[Activity]
Retype each entry below exactly. Do not carry any image over.
##### Extracted records
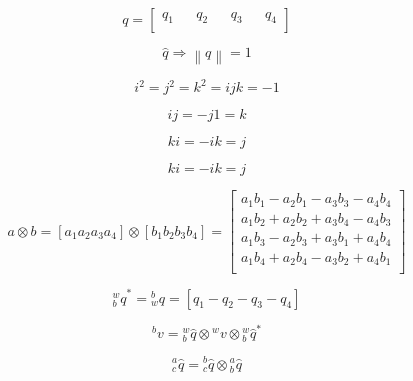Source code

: \begin{equation}
    q =     \begin{bmatrix}
        q_1 &  & q_2 &  & q_3 &  & q_4 \\
    \end{bmatrix}
\end{equation}

\begin{equation}
    \hat{q} \Longrightarrow \left\lVert q\right\rVert =1
\end{equation}

\begin{equation}
    i^2=j^2=k^2=ijk=-1
\end{equation}

\begin{equation}
    ij = -j1 = k
\end{equation}

\begin{equation}
    ki = -ik = j
\end{equation}

\begin{equation}
    ki = -ik = j
\end{equation}

\begin{equation}
    a \otimes b = \left[a_1 a_2 a_3 a_4\right] \otimes \left[b_1 b_2 b_3 b_4\right]     =
    \begin{bmatrix}
        a_1 b_1 - a_2 b_1 - a_3 b_3 - a_4 b_4 \\
        a_1 b_2 + a_2 b_2 + a_3 b_4 - a_4 b_3 \\
        a_1 b_3 - a_2 b_3 + a_3 b_1 + a_4 b_4 \\
        a_1 b_4 + a_2 b_4 - a_3 b_2 + a_4 b_1 \\
    \end{bmatrix}
\end{equation}

\begin{equation}
    \textrm{$_{b}^{w}q$}^* =\textrm{$_{w}^{b}q$} = \left[q_1 - q_2 - q_3 - q_4\right]
\end{equation}

\begin{equation}
    \textrm{$^{b}v$} = \textrm{$_{b}^{w}\hat{q}$} \otimes \textrm{$^{w}v$} \otimes \textrm{$_{b}^{w}\hat{q}$}^*
\end{equation}

\begin{equation}
    \textrm{$_{c}^{a}\hat{q}$} = \textrm{$_{c}^{b}\hat{q}$} \otimes \textrm{$_{b}^{a}\hat{q}$}
\end{equation}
##########
[Task answer]
Source code

: \begin{equation}
    q =     \begin{bmatrix}
        q_1 &  & q_2 &  & q_3 &  & q_4 \\
    \end{bmatrix}
\end{equation}

\begin{equation}
    \hat{q} \Longrightarrow \left\lVert q\right\rVert =1
\end{equation}

\begin{equation}
    i^2=j^2=k^2=ijk=-1
\end{equation}

\begin{equation}
    ij = -j1 = k
\end{equation}

\begin{equation}
    ki = -ik = j
\end{equation}

\begin{equation}
    ki = -ik = j
\end{equation}

\begin{equation}
    a \otimes b = \left[a_1 a_2 a_3 a_4\right] \otimes \left[b_1 b_2 b_3 b_4\right]     =
    \begin{bmatrix}
        a_1 b_1 - a_2 b_1 - a_3 b_3 - a_4 b_4 \\
        a_1 b_2 + a_2 b_2 + a_3 b_4 - a_4 b_3 \\
        a_1 b_3 - a_2 b_3 + a_3 b_1 + a_4 b_4 \\
        a_1 b_4 + a_2 b_4 - a_3 b_2 + a_4 b_1 \\
    \end{bmatrix}
\end{equation}

\begin{equation}
    \textrm{$_{b}^{w}q$}^* =\textrm{$_{w}^{b}q$} = \left[q_1 - q_2 - q_3 - q_4\right]
\end{equation}

\begin{equation}
    \textrm{$^{b}v$} = \textrm{$_{b}^{w}\hat{q}$} \otimes \textrm{$^{w}v$} \otimes \textrm{$_{b}^{w}\hat{q}$}^*
\end{equation}

\begin{equation}
    \textrm{$_{c}^{a}\hat{q}$} = \textrm{$_{c}^{b}\hat{q}$} \otimes \textrm{$_{b}^{a}\hat{q}$}
\end{equation}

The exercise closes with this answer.